[Records drawn from a dataset]
- - -

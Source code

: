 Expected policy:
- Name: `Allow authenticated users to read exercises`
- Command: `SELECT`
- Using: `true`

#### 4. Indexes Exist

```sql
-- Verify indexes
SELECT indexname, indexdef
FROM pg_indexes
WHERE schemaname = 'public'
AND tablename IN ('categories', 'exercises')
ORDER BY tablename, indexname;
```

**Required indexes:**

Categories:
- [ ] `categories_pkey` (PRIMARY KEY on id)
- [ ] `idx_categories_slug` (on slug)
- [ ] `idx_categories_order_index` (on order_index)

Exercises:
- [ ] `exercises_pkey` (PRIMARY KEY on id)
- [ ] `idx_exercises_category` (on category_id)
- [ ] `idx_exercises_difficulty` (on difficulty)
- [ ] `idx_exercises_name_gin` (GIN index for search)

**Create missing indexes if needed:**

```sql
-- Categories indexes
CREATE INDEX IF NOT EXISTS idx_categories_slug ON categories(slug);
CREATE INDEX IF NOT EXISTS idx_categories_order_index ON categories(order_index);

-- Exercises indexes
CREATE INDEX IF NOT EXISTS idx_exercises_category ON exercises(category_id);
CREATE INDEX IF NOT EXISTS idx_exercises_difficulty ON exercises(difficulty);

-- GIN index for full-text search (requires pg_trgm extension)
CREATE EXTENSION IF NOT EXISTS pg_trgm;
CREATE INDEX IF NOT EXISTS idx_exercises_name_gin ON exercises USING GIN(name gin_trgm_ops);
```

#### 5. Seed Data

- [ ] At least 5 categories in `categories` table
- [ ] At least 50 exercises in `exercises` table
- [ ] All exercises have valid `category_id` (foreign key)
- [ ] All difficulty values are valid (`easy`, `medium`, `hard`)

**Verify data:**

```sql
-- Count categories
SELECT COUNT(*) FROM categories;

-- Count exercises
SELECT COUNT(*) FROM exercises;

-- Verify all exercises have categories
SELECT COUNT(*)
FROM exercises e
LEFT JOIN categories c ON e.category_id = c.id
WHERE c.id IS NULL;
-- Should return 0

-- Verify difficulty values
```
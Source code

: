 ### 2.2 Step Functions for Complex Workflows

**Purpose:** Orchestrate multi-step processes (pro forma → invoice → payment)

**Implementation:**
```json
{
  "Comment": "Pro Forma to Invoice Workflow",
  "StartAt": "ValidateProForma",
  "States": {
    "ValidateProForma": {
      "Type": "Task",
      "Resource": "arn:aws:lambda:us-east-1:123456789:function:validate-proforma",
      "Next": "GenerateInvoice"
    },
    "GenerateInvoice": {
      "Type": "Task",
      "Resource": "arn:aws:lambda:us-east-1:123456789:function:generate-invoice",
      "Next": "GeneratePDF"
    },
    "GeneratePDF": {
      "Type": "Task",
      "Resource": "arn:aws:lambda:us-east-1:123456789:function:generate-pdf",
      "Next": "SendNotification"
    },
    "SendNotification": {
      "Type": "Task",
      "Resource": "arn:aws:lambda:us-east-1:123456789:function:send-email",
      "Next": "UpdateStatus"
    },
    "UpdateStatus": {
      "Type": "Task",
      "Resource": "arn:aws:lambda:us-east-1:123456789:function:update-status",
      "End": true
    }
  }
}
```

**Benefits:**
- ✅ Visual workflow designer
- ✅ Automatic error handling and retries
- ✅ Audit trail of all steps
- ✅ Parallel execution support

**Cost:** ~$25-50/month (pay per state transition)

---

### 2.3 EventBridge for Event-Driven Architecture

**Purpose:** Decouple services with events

- - -

EXERCISE BRIEF.
Write out all the records again, exactly as they appear.

YOUR RESPONSE.
Source code

: Expected policy:
- Name: `Allow authenticated users to read exercises`
- Command: `SELECT`
- Using: `true`

#### 4. Indexes Exist

```sql
-- Verify indexes
SELECT indexname, indexdef
FROM pg_indexes
WHERE schemaname = 'public'
AND tablename IN ('categories', 'exercises')
ORDER BY tablename, indexname;
```

**Required indexes:**

Categories:
- [ ] `categories_pkey` (PRIMARY KEY on id)
- [ ] `idx_categories_slug` (on slug)
- [ ] `idx_categories_order_index` (on order_index)

Exercises:
- [ ] `exercises_pkey` (PRIMARY KEY on id)
- [ ] `idx_exercises_category` (on category_id)
- [ ] `idx_exercises_difficulty` (on difficulty)
- [ ] `idx_exercises_name_gin` (GIN index for search)

**Create missing indexes if needed:**

```sql
-- Categories indexes
CREATE INDEX IF NOT EXISTS idx_categories_slug ON categories(slug);
CREATE INDEX IF NOT EXISTS idx_categories_order_index ON categories(order_index);

-- Exercises indexes
CREATE INDEX IF NOT EXISTS idx_exercises_category ON exercises(category_id);
CREATE INDEX IF NOT EXISTS idx_exercises_difficulty ON exercises(difficulty);

-- GIN index for full-text search (requires pg_trgm extension)
CREATE EXTENSION IF NOT EXISTS pg_trgm;
CREATE INDEX IF NOT EXISTS idx_exercises_name_gin ON exercises USING GIN(name gin_trgm_ops);
```

#### 5. Seed Data

- [ ] At least 5 categories in `categories` table
- [ ] At least 50 exercises in `exercises` table
- [ ] All exercises have valid `category_id` (foreign key)
- [ ] All difficulty values are valid (`easy`, `medium`, `hard`)

**Verify data:**

```sql
-- Count categories
SELECT COUNT(*) FROM categories;

-- Count exercises
SELECT COUNT(*) FROM exercises;

-- Verify all exercises have categories
SELECT COUNT(*)
FROM exercises e
LEFT JOIN categories c ON e.category_id = c.id
WHERE c.id IS NULL;
-- Should return 0

-- Verify difficulty values
```
Source code

: ### 2.2 Step Functions for Complex Workflows

**Purpose:** Orchestrate multi-step processes (pro forma → invoice → payment)

**Implementation:**
```json
{
  "Comment": "Pro Forma to Invoice Workflow",
  "StartAt": "ValidateProForma",
  "States": {
    "ValidateProForma": {
      "Type": "Task",
      "Resource": "arn:aws:lambda:us-east-1:123456789:function:validate-proforma",
      "Next": "GenerateInvoice"
    },
    "GenerateInvoice": {
      "Type": "Task",
      "Resource": "arn:aws:lambda:us-east-1:123456789:function:generate-invoice",
      "Next": "GeneratePDF"
    },
    "GeneratePDF": {
      "Type": "Task",
      "Resource": "arn:aws:lambda:us-east-1:123456789:function:generate-pdf",
      "Next": "SendNotification"
    },
    "SendNotification": {
      "Type": "Task",
      "Resource": "arn:aws:lambda:us-east-1:123456789:function:send-email",
      "Next": "UpdateStatus"
    },
    "UpdateStatus": {
      "Type": "Task",
      "Resource": "arn:aws:lambda:us-east-1:123456789:function:update-status",
      "End": true
    }
  }
}
```

**Benefits:**
- ✅ Visual workflow designer
- ✅ Automatic error handling and retries
- ✅ Audit trail of all steps
- ✅ Parallel execution support

**Cost:** ~$25-50/month (pay per state transition)

---

### 2.3 EventBridge for Event-Driven Architecture

**Purpose:** Decouple services with events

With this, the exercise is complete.